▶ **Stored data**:
------------------------------------------------------------

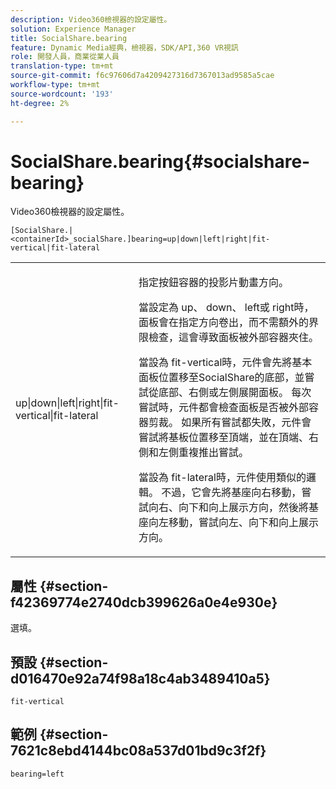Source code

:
 ```yaml
---
description: Video360檢視器的設定屬性。
solution: Experience Manager
title: SocialShare.bearing
feature: Dynamic Media經典，檢視器，SDK/API,360 VR視訊
role: 開發人員，商業從業人員
translation-type: tm+mt
source-git-commit: f6c97606d7a4209427316d7367013ad9585a5cae
workflow-type: tm+mt
source-wordcount: '193'
ht-degree: 2%

---
```



# SocialShare.bearing{#socialshare-bearing}

Video360檢視器的設定屬性。

`[SocialShare.|<containerId>_socialShare.]bearing=up|down|left|right|fit-vertical|fit-lateral`

<table id="table_C616483932C2482CA9794DDD7313FD7C"> 
 <tbody> 
  <tr> 
   <td colname="col1"> <p> <span class="codeph"> up|down|left|right|fit-vertical|fit-lateral</span> </p> </td> 
   <td colname="col2"> <p> 指定按鈕容器的投影片動畫方向。 </p> <p> 當設定為<span class="codeph"> up</span>、<span class="codeph"> down</span>、<span class="codeph"> left</span>或<span class="codeph"> right</span>時，面板會在指定方向卷出，而不需額外的界限檢查，這會導致面板被外部容器夾住。 </p> <p>當設為<span class="codeph"> fit-vertical</span>時，元件會先將基本面板位置移至SocialShare的底部，並嘗試從底部、右側或左側展開面板。 每次嘗試時，元件都會檢查面板是否被外部容器剪裁。 如果所有嘗試都失敗，元件會嘗試將基板位置移至頂端，並在頂端、右側和左側重複推出嘗試。 </p> <p>當設為<span class="codeph"> fit-lateral</span>時，元件使用類似的邏輯。 不過，它會先將基座向右移動，嘗試向右、向下和向上展示方向，然後將基座向左移動，嘗試向左、向下和向上展示方向。 </p> </td> 
  </tr> 
 </tbody> 
</table>

## 屬性 {#section-f42369774e2740dcb399626a0e4e930e}

選填。

## 預設 {#section-d016470e92a74f98a18c4ab3489410a5}

`fit-vertical`

## 範例 {#section-7621c8ebd4144bc08a537d01bd9c3f2f}

```
bearing=left
```

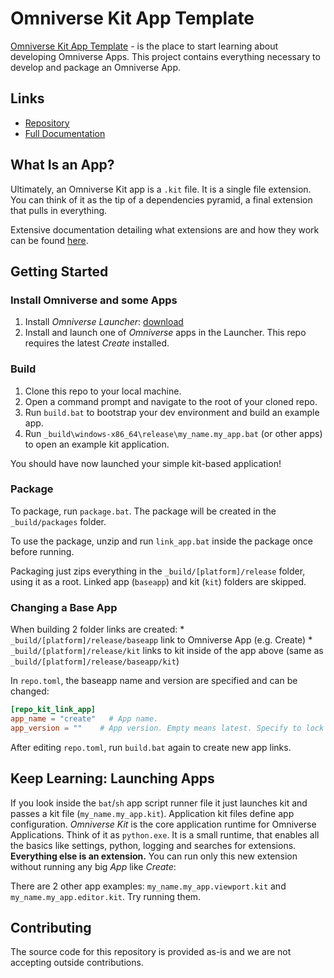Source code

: # Omniverse Kit App Template

[Omniverse Kit App Template](https://github.com/NVIDIA-Omniverse/kit-app-template) - is the place to start learning about developing Omniverse Apps.
This project contains everything necessary to develop and package an Omniverse App.

## Links

* [Repository](https://github.com/NVIDIA-Omniverse/kit-app-template)
* [Full Documentation](https://docs.omniverse.nvidia.com/kit/docs/kit-app-template)

## What Is an App?

Ultimately, an Omniverse Kit app is a `.kit` file. It is a single file extension. You can think of it as the tip of a dependencies pyramid, a final extension that pulls in everything.

Extensive documentation detailing what extensions are and how they work can be found [here](https://docs.omniverse.nvidia.com/py/kit/docs/guide/extensions.html).

## Getting Started

### Install Omniverse and some Apps

1. Install *Omniverse Launcher*: [download](https://www.nvidia.com/en-us/omniverse/download)
2. Install and launch one of *Omniverse* apps in the Launcher. This repo requires the latest *Create* installed.

### Build

1. Clone this repo to your local machine.
2. Open a command prompt and navigate to the root of your cloned repo.
3. Run `build.bat` to bootstrap your dev environment and build an example app.
4. Run `_build\windows-x86_64\release\my_name.my_app.bat` (or other apps) to open an example kit application.

You should have now launched your simple kit-based application!

### Package

To package, run `package.bat`. The package will be created in the `_build/packages` folder.

To use the package, unzip and run `link_app.bat` inside the package once before running.

Packaging just zips everything in the `_build/[platform]/release` folder, using it as a root. Linked app (`baseapp`) and kit (`kit`) folders are skipped.

### Changing a Base App

When building 2 folder links are created:
    * `_build/[platform]/release/baseapp` link to Omniverse App (e.g. Create)
    * `_build/[platform]/release/kit` links to kit inside of the app above (same as `_build/[platform]/release/baseapp/kit`)

In `repo.toml`, the baseapp name and version are specified and can be changed:

```toml
[repo_kit_link_app]
app_name = "create"   # App name.
app_version = ""    # App version. Empty means latest. Specify to lock version, e.g. "2022.2.0-rc.3"
```

After editing `repo.toml`, run `build.bat` again to create new app links.

## Keep Learning: Launching Apps

If you look inside the `bat`/`sh` app script runner file it just launches kit and passes a kit file (`my_name.my_app.kit`).
Application kit files define app configuration. *Omniverse Kit* is the core application runtime for Omniverse Applications. Think of it as `python.exe`. It is a small runtime, that enables all the basics like settings, python, logging and searches for extensions. **Everything else is an extension.** You can run only this new extension without running any big *App* like *Create*:

There are 2 other app examples: `my_name.my_app.viewport.kit` and `my_name.my_app.editor.kit`. Try running them.

## Contributing
The source code for this repository is provided as-is and we are not accepting outside contributions.

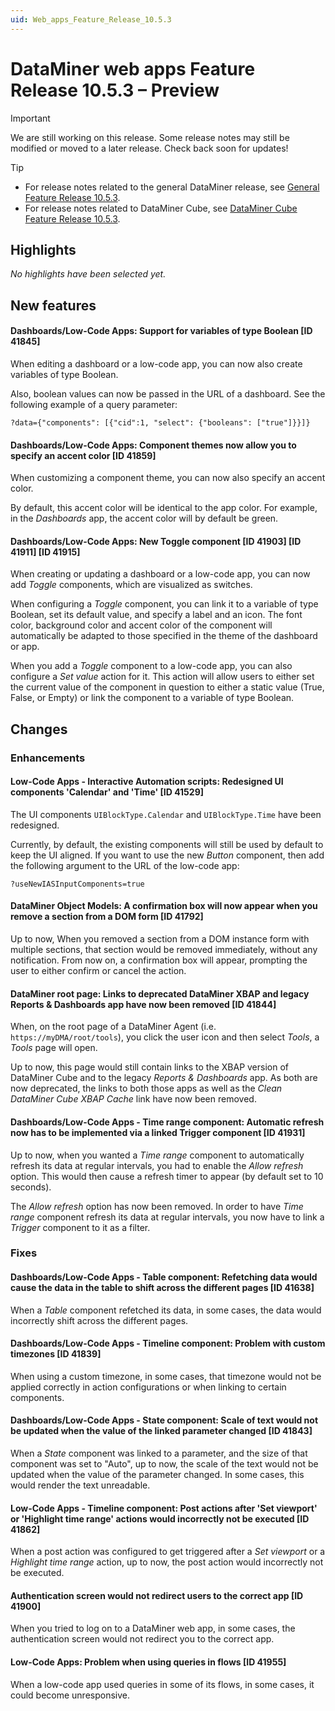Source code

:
 ```yaml
---
uid: Web_apps_Feature_Release_10.5.3
---
```


# DataMiner web apps Feature Release 10.5.3 – Preview

> [!IMPORTANT]
> We are still working on this release. Some release notes may still be modified or moved to a later release. Check back soon for updates!

> [!TIP]
>
> - For release notes related to the general DataMiner release, see [General Feature Release 10.5.3](xref:General_Feature_Release_10.5.3).
> - For release notes related to DataMiner Cube, see [DataMiner Cube Feature Release 10.5.3](xref:Cube_Feature_Release_10.5.3).

## Highlights

*No highlights have been selected yet.*

## New features

#### Dashboards/Low-Code Apps: Support for variables of type Boolean [ID 41845]

<!-- MR 10.4.0 [CU12] - FR 10.5.3 -->

When editing a dashboard or a low-code app, you can now also create variables of type Boolean.

Also, boolean values can now be passed in the URL of a dashboard. See the following example of a query parameter:

`?data={"components": [{"cid":1, "select": {"booleans": ["true"]}}]}`

#### Dashboards/Low-Code Apps: Component themes now allow you to specify an accent color [ID 41859]

<!-- MR 10.4.0 [CU12] - FR 10.5.3 -->

When customizing a component theme, you can now also specify an accent color.

By default, this accent color will be identical to the app color. For example, in the *Dashboards* app, the accent color will by default be green.

#### Dashboards/Low-Code Apps: New Toggle component [ID 41903] [ID 41911] [ID 41915]

<!-- MR 10.4.0 [CU12] - FR 10.5.3 -->

When creating or updating a dashboard or a low-code app, you can now add *Toggle* components, which are visualized as switches.

When configuring a *Toggle* component, you can link it to a variable of type Boolean, set its default value, and specify a label and an icon. The font color, background color and accent color of the component will automatically be adapted to those specified in the theme of the dashboard or app.

When you add a *Toggle* component to a low-code app, you can also configure a *Set value* action for it. This action will allow users to either set the current value of the component in question to either a static value (True, False, or Empty) or link the component to a variable of type Boolean.

## Changes

### Enhancements

#### Low-Code Apps - Interactive Automation scripts: Redesigned UI components 'Calendar' and 'Time' [ID 41529]

<!-- MR 10.4.0 [CU12] - FR 10.5.3 -->

The UI components `UIBlockType.Calendar` and `UIBlockType.Time` have been redesigned.

Currently, by default, the existing components will still be used by default to keep the UI aligned. If you want to use the new *Button* component, then add the following argument to the URL of the low-code app:

`?useNewIASInputComponents=true`

#### DataMiner Object Models: A confirmation box will now appear when you remove a section from a DOM form [ID 41792]

<!-- MR 10.4.0 [CU12] - FR 10.5.3 -->

Up to now, When you removed a section from a DOM instance form with multiple sections, that section would be removed immediately, without any notification. From now on, a confirmation box will appear, prompting the user to either confirm or cancel the action.

#### DataMiner root page: Links to deprecated DataMiner XBAP and legacy Reports & Dashboards app have now been removed [ID 41844]

<!-- MR 10.4.0 [CU12] - FR 10.5.3 -->

When, on the root page of a DataMiner Agent (i.e. `https://myDMA/root/tools`), you click the user icon and then select *Tools*, a *Tools* page will open.

Up to now, this page would still contain links to the XBAP version of DataMiner Cube and to the legacy *Reports & Dashboards* app. As both are now deprecated, the links to both those apps as well as the *Clean DataMiner Cube XBAP Cache* link have now been removed.

#### Dashboards/Low-Code Apps - Time range component: Automatic refresh now has to be implemented via a linked Trigger component [ID 41931]

<!-- MR 10.4.0 [CU12] - FR 10.5.3 -->

Up to now, when you wanted a *Time range* component to automatically refresh its data at regular intervals, you had to enable the *Allow refresh* option. This would then cause a refresh timer to appear (by default set to 10 seconds).

The *Allow refresh* option has now been removed. In order to have *Time range* component refresh its data at regular intervals, you now have to link a *Trigger* component to it as a filter.

### Fixes

#### Dashboards/Low-Code Apps - Table component: Refetching data would cause the data in the table to shift across the different pages [ID 41638]

<!-- MR 10.4.0 [CU12] - FR 10.5.3 -->

When a *Table* component refetched its data, in some cases, the data would incorrectly shift across the different pages.

#### Dashboards/Low-Code Apps - Timeline component: Problem with custom timezones [ID 41839]

<!-- MR 10.4.0 [CU12] - FR 10.5.3 -->

When using a custom timezone, in some cases, that timezone would not be applied correctly in action configurations or when linking to certain components.

#### Dashboards/Low-Code Apps - State component: Scale of text would not be updated when the value of the linked parameter changed [ID 41843]

<!-- MR 10.4.0 [CU12] - FR 10.5.3 -->

When a *State* component was linked to a parameter, and the size of that component was set to "Auto", up to now, the scale of the text would not be updated when the value of the parameter changed. In some cases, this would render the text unreadable.

#### Low-Code Apps - Timeline component: Post actions after 'Set viewport' or 'Highlight time range' actions would incorrectly not be executed [ID 41862]

<!-- MR 10.4.0 [CU12] - FR 10.5.3 -->

When a post action was configured to get triggered after a *Set viewport* or a *Highlight time range* action, up to now, the post action would incorrectly not be executed.

#### Authentication screen would not redirect users to the correct app [ID 41900]

<!-- MR 10.4.0 [CU12] - FR 10.5.3 -->

When you tried to log on to a DataMiner web app, in some cases, the authentication screen would not redirect you to the correct app.

#### Low-Code Apps: Problem when using queries in flows [ID 41955]

<!-- MR 10.4.0 [CU12] - FR 10.5.3 -->

When a low-code app used queries in some of its flows, in some cases, it could become unresponsive.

------------------------------------------------------------

Print, without alteration, only the lines above between the one holding "new app links." and the one holding "If you look", inclusive.

After editing `repo.toml`, run `build.bat` again to create new app links.

## Keep Learning: Launching Apps

If you look inside the `bat`/`sh` app script runner file it just launches kit and passes a kit file (`my_name.my_app.kit`).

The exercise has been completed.